**How to complete this task**
What is needed is a copy of each line in the listing below that contains "coefficient".

☆ ☆ ☆ ☆ ☆ ☆ ☆

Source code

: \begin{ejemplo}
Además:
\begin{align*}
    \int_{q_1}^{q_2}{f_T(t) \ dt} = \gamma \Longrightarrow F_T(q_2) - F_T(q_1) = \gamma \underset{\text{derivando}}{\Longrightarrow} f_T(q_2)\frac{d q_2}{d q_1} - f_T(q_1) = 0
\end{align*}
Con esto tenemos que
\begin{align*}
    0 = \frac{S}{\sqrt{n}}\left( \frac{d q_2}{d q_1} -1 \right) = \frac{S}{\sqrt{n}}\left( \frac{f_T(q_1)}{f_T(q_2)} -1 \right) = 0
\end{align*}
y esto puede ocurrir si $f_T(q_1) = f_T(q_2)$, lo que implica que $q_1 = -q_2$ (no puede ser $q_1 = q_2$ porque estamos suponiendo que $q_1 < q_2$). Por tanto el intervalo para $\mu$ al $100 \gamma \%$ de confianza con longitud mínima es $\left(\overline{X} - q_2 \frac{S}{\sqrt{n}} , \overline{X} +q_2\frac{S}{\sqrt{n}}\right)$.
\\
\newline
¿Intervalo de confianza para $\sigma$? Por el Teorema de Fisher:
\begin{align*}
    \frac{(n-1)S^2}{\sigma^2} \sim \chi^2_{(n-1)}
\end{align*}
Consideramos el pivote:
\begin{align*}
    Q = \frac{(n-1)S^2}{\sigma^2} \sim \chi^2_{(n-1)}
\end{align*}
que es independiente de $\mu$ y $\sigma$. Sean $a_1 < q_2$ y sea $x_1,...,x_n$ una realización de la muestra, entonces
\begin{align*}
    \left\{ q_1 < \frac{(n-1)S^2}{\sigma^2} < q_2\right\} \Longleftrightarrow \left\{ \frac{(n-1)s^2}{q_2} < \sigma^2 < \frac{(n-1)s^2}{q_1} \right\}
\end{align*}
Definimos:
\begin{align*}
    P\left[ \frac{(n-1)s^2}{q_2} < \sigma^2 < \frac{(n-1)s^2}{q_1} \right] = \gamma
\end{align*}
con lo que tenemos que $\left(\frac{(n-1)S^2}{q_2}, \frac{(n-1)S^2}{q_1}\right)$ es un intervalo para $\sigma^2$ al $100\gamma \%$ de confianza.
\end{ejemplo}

☆ ☆ ☆ ☆ ☆ ☆ ☆

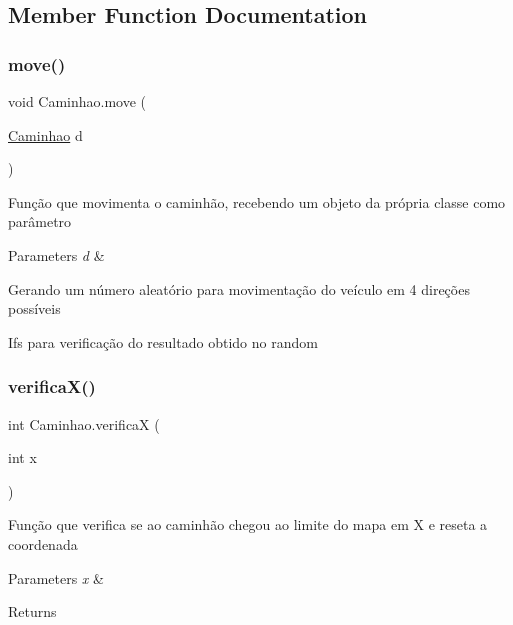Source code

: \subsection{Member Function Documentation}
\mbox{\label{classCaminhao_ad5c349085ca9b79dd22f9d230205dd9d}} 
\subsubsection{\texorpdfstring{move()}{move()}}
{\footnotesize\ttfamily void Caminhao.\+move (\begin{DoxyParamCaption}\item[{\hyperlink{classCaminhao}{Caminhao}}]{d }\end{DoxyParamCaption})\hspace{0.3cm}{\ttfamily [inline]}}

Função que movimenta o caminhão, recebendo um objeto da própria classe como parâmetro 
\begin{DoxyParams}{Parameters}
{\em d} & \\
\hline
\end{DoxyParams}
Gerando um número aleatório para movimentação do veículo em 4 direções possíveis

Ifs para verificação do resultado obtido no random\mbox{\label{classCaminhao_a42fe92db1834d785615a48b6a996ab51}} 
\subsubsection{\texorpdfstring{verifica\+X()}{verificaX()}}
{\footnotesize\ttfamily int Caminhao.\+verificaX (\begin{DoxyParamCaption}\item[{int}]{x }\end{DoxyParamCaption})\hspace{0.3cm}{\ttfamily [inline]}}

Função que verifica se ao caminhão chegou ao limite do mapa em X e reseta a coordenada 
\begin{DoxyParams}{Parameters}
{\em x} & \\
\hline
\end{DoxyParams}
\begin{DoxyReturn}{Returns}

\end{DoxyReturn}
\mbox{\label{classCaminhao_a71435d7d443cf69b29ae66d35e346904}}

☆ ☆ ☆ ☆ ☆ ☆ ☆

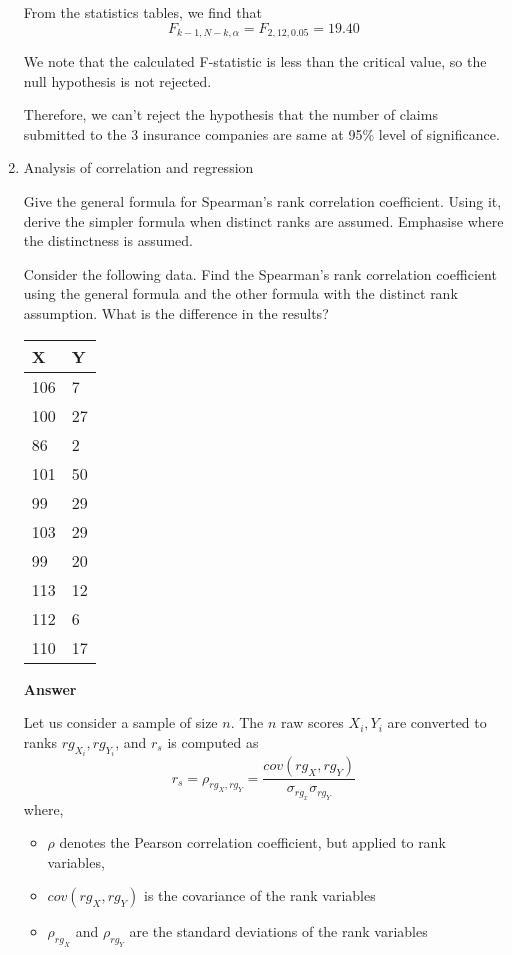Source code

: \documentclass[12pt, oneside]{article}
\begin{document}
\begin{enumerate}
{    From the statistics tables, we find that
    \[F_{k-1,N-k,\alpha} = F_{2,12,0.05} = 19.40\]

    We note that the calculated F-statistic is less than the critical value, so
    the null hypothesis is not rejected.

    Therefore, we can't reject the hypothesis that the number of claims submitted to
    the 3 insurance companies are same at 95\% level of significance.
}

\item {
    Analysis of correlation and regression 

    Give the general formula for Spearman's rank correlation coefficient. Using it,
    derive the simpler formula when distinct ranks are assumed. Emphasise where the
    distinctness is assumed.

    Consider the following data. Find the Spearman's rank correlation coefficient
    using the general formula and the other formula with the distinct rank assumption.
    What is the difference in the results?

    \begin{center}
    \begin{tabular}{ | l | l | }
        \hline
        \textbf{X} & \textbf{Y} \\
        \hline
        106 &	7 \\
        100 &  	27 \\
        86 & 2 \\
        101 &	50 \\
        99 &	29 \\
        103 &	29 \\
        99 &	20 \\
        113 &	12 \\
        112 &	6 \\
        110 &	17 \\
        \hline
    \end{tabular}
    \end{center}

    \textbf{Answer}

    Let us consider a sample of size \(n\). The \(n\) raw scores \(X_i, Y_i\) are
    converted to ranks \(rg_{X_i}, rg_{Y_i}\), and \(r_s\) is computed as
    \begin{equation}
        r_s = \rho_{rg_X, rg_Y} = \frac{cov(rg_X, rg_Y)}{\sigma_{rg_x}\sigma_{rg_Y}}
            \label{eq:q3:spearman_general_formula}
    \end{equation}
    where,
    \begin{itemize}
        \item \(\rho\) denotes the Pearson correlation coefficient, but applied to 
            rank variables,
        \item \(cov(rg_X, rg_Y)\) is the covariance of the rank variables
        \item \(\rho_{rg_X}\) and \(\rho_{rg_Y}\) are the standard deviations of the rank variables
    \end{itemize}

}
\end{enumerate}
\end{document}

☆ ☆ ☆ ☆ ☆ ☆ ☆

**Reply to the exercise**
    Give the general formula for Spearman's rank correlation coefficient. Using it,
    Consider the following data. Find the Spearman's rank correlation coefficient
        \item \(\rho\) denotes the Pearson correlation coefficient, but applied to 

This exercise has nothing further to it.